WHAT YOU WILL DO: Copy each line from the records below in which the word "this" is found.

SUPPLIED MATERIAL:
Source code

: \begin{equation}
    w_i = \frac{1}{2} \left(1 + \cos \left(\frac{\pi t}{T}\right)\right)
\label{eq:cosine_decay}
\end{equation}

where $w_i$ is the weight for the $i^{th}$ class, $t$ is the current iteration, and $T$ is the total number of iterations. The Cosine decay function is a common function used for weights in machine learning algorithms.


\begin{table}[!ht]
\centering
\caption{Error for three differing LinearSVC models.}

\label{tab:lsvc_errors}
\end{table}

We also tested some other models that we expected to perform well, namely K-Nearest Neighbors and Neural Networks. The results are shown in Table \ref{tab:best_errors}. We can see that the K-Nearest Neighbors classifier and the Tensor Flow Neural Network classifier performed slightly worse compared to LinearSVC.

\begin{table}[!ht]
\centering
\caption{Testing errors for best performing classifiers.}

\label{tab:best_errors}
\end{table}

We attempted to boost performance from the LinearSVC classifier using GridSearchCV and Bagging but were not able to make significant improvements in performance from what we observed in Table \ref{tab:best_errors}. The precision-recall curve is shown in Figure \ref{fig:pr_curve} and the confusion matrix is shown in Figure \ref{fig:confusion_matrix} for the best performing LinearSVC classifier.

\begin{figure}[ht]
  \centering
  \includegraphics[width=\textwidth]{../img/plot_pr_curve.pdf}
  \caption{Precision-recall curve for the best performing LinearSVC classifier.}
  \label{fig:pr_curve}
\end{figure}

==

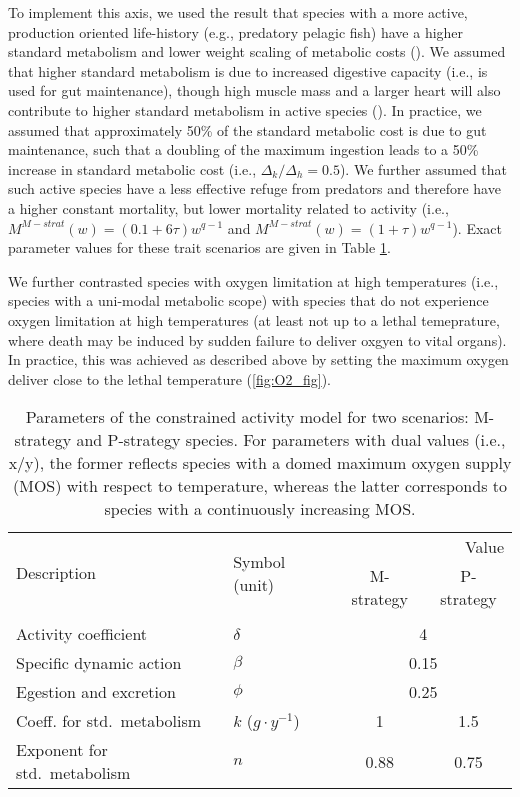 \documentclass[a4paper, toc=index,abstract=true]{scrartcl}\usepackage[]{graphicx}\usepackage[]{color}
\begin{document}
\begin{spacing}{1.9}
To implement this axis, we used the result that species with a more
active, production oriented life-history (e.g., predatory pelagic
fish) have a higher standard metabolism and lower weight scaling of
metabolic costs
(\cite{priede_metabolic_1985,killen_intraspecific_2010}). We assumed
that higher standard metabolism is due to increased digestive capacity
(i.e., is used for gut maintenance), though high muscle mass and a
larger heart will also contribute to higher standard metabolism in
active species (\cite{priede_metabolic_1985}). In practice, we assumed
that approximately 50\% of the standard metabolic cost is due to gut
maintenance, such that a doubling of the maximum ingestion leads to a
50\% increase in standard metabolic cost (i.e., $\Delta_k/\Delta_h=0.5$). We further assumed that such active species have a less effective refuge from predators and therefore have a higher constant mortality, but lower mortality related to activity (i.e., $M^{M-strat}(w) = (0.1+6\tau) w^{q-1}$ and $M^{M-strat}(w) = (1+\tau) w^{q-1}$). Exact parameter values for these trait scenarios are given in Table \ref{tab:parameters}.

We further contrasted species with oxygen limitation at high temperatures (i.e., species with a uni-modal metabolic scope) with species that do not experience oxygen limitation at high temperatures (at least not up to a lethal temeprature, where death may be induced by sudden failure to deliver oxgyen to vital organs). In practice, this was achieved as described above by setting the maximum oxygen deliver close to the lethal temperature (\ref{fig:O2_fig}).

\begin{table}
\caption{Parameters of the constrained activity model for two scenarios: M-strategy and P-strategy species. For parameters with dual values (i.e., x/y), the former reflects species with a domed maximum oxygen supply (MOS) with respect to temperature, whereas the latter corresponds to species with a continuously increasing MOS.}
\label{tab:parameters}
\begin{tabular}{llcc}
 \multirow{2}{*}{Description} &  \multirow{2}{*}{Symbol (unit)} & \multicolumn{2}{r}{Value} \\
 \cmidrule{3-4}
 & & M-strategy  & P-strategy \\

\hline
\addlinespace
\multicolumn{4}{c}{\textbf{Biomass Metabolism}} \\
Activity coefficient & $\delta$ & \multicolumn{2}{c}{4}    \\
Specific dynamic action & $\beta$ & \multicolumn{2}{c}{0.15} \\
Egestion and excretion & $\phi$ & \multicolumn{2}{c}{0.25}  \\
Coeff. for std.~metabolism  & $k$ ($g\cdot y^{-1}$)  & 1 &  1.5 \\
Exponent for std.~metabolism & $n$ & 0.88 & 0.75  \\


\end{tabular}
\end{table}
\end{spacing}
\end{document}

FINISHED TASK:
To implement this axis, we used the result that species with a more
We further contrasted species with oxygen limitation at high temperatures (i.e., species with a uni-modal metabolic scope) with species that do not experience oxygen limitation at high temperatures (at least not up to a lethal temeprature, where death may be induced by sudden failure to deliver oxgyen to vital organs). In practice, this was achieved as described above by setting the maximum oxygen deliver close to the lethal temperature (\ref{fig:O2_fig}).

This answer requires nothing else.